ASX 2.52% $63.22 asx limited

re: ****gold rooted****rivkinsjockstrap Rod.Sorry, don't attempt...

  1. 3,274 Posts.
    re: ****gold rooted****rivkinsjockstrap Rod.
    Sorry, don't attempt to predict the future. Not in public, and not sober, anyway! In other words, you are asking the wrong guy. I get the feeling you will get an answer from another person on this forum who is more prepared to put their neck on the line. There seems to be a lot of them. For a start, I think a great number of other indicators have to be looked at in relation to gold, and not just the single chart you presented.

    Also, I'm not sure whether you are asking about silver or gold. As we both know, silver has generally tracked the gold price, but if our investment in physical silver bullion is to come to anything, at some stage silver is going to have to detach itself from gold on the basis of the supply-demand equation frequently bandied about in silver discussions. In short, silver is going to have to cease to be a 'precious metal', and become a metal in demand ala the coppers, platinums etc etc we have seen over the past few years. For your silver shares, unfortunately I think you may have to hold them well into the next year to see if anything comes of the silver supply deficit. Which is to say you are either going to be holding gold with your silver shares, or bronze with your silver shares, but I don't think this year (note this is just an opinion, and not something I'm hanging my hat on). No one remembers the bronze medalist. But if its gold you win, you will be set for life, sort of like the Thorpedo, except you won't be into fashion as much. And I doubt you'll be on your own float in the 2008 mardi gras.
    But back to your question about gold. The only future for gold, unlike silver, is as an alternate store of value to the US dollar. Just about all of the gold mined (think its about 48 000 tonnes) is above ground. I myself am of the opinion the US economy is perched above a precipice, driven there by massive and growing debt, high oil prices: investor sentiment in the US is turning ugly bit by bit. The US economy, and its dollar, are daily propositions at the moment, and decidedly bearish. Hopefully sentiment will change, and then picking share winners will become like shooting fish in a barrel, as it has been in the last few years.

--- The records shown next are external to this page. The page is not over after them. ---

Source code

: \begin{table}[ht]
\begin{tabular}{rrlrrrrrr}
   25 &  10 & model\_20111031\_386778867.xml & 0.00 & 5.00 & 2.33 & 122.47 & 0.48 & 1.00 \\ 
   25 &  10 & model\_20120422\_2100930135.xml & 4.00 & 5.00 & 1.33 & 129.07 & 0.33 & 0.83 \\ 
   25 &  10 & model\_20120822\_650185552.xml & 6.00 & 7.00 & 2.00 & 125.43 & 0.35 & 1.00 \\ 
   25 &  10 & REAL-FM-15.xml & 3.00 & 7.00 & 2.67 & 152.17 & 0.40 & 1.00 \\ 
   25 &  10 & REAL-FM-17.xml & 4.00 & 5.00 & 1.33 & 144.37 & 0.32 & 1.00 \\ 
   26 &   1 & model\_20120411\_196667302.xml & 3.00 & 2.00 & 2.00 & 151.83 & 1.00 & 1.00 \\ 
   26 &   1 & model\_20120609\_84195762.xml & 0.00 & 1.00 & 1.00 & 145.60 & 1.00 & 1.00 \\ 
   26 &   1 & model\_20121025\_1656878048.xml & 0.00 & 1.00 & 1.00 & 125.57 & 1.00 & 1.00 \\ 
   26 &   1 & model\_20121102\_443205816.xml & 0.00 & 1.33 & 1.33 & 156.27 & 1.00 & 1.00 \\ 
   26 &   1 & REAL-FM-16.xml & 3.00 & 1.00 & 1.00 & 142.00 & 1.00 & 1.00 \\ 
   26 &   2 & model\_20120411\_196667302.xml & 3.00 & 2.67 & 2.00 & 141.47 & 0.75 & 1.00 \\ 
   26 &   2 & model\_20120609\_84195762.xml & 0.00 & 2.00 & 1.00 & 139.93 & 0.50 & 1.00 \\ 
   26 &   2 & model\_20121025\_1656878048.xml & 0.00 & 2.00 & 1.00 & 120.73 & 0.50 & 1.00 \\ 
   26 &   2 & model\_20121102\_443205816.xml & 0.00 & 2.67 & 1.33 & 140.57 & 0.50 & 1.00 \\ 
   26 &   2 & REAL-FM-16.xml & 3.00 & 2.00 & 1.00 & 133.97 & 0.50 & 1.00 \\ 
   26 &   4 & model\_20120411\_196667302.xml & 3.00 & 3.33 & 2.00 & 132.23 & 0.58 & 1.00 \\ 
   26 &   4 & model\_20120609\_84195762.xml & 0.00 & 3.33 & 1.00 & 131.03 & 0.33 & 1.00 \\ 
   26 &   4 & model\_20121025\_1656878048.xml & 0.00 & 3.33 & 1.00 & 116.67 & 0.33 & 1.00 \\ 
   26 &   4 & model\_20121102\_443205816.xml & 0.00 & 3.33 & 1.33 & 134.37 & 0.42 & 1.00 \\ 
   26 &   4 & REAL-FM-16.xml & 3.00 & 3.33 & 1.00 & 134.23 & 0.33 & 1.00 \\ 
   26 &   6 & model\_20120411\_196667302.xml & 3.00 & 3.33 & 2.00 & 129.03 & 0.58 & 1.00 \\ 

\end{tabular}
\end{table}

    But if the money comes out of the sharemarkets there, and if it comes it will come with a rush, given the intricate sophistication of computerised trading (the DJ aside, but you get my drift) and the massive power of hedge funds who all work under basically the same philosophy; if it comes, where is it to go to? A massive mattress? Actually, hold that thought. May be better returns in such a situation. Such a flashpoint would mean the US dollar would devalue rapidly, the only thing holding it up at the moment really is Asian bond buying in exchange for the US buying their consumer products. What happens if the Asians realise some of the debt owed to them may be defaulted? A US blowout would, in my opinion, be good for physical bullion, and initially bad for all shares, gold, silver or otherwise. In other words, whither the winds in the US sharemarkets blow, whither the price of gold shall blow opposite.